*Supplied information*.
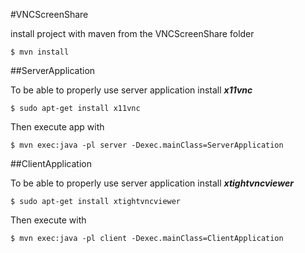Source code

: #VNCScreenShare

install project with maven from the VNCScreenShare folder 

`$ mvn install`

##ServerApplication

To be able to properly use server application install ***x11vnc***

`$ sudo apt-get install x11vnc`

Then execute app with 

`$ mvn exec:java -pl server -Dexec.mainClass=ServerApplication`

##ClientApplication

To be able to properly use server application install ***xtightvncviewer***

`$ sudo apt-get install xtightvncviewer`

Then execute with

`$ mvn exec:java -pl client -Dexec.mainClass=ClientApplication`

*How to complete this task*. Copy out exactly the lines from the line with "exec:java -pl server" to the end of the listing, including both of those lines, and give nothing else.

*Answer to the exercise*.
`$ mvn exec:java -pl server -Dexec.mainClass=ServerApplication`

##ClientApplication

To be able to properly use server application install ***xtightvncviewer***

`$ sudo apt-get install xtightvncviewer`

Then execute with

`$ mvn exec:java -pl client -Dexec.mainClass=ClientApplication`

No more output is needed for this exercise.